(Collected data)
[Start of Attachment]

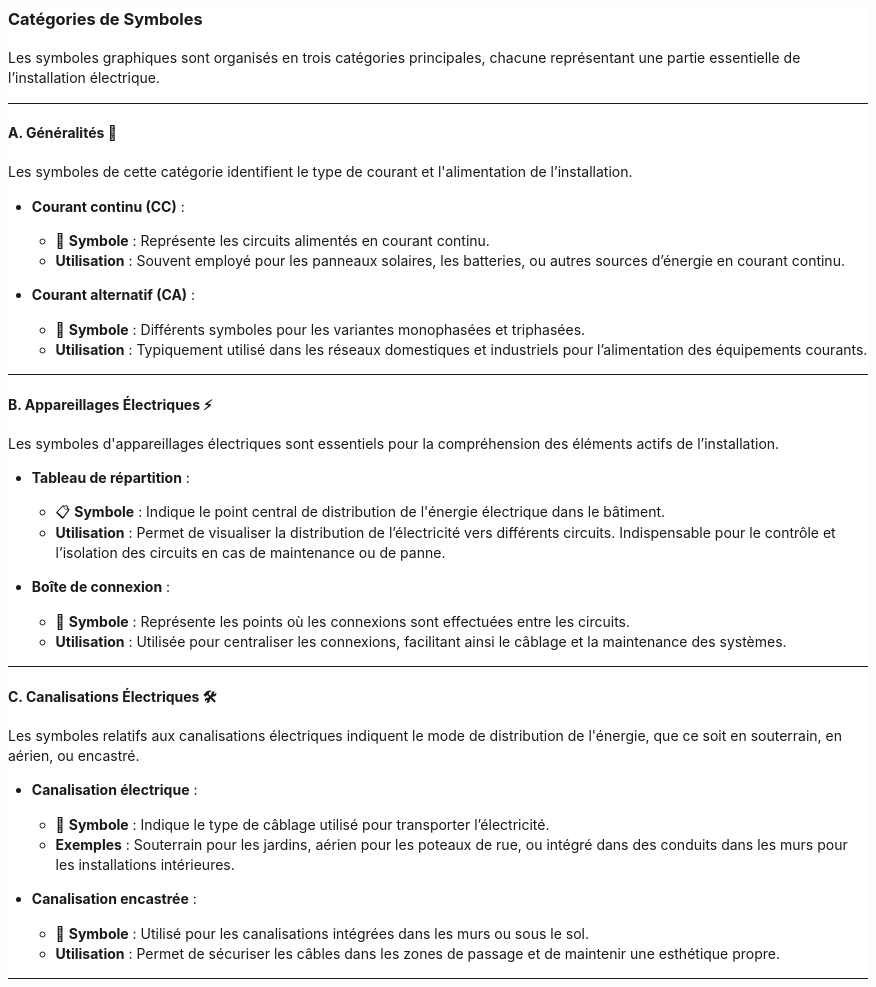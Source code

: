 
### Catégories de Symboles

Les symboles graphiques sont organisés en trois catégories principales, chacune représentant une partie essentielle de l’installation électrique. 

---

#### A. Généralités 🔋
Les symboles de cette catégorie identifient le type de courant et l'alimentation de l’installation.

- **Courant continu (CC)** : 
  - 📘 **Symbole** : Représente les circuits alimentés en courant continu.
  - **Utilisation** : Souvent employé pour les panneaux solaires, les batteries, ou autres sources d’énergie en courant continu.
  
- **Courant alternatif (CA)** : 
  - 📗 **Symbole** : Différents symboles pour les variantes monophasées et triphasées.
  - **Utilisation** : Typiquement utilisé dans les réseaux domestiques et industriels pour l’alimentation des équipements courants.

---

#### B. Appareillages Électriques ⚡
Les symboles d'appareillages électriques sont essentiels pour la compréhension des éléments actifs de l’installation.

- **Tableau de répartition** :
  - 📋 **Symbole** : Indique le point central de distribution de l'énergie électrique dans le bâtiment.
  - **Utilisation** : Permet de visualiser la distribution de l’électricité vers différents circuits. Indispensable pour le contrôle et l’isolation des circuits en cas de maintenance ou de panne.
  
- **Boîte de connexion** :
  - 🔌 **Symbole** : Représente les points où les connexions sont effectuées entre les circuits.
  - **Utilisation** : Utilisée pour centraliser les connexions, facilitant ainsi le câblage et la maintenance des systèmes.

---

#### C. Canalisations Électriques 🛠️
Les symboles relatifs aux canalisations électriques indiquent le mode de distribution de l'énergie, que ce soit en souterrain, en aérien, ou encastré.

- **Canalisation électrique** :
  - 📐 **Symbole** : Indique le type de câblage utilisé pour transporter l’électricité.
  - **Exemples** : Souterrain pour les jardins, aérien pour les poteaux de rue, ou intégré dans des conduits dans les murs pour les installations intérieures.
  
- **Canalisation encastrée** :
  - 🧱 **Symbole** : Utilisé pour les canalisations intégrées dans les murs ou sous le sol.
  - **Utilisation** : Permet de sécuriser les câbles dans les zones de passage et de maintenir une esthétique propre.

---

[End of Attachment]

Return from the data every line that holds "dans".

  - **Utilisation** : Typiquement utilisé dans les réseaux domestiques et industriels pour l’alimentation des équipements courants.
  - 📋 **Symbole** : Indique le point central de distribution de l'énergie électrique dans le bâtiment.
  - **Exemples** : Souterrain pour les jardins, aérien pour les poteaux de rue, ou intégré dans des conduits dans les murs pour les installations intérieures.
  - 🧱 **Symbole** : Utilisé pour les canalisations intégrées dans les murs ou sous le sol.
  - **Utilisation** : Permet de sécuriser les câbles dans les zones de passage et de maintenir une esthétique propre.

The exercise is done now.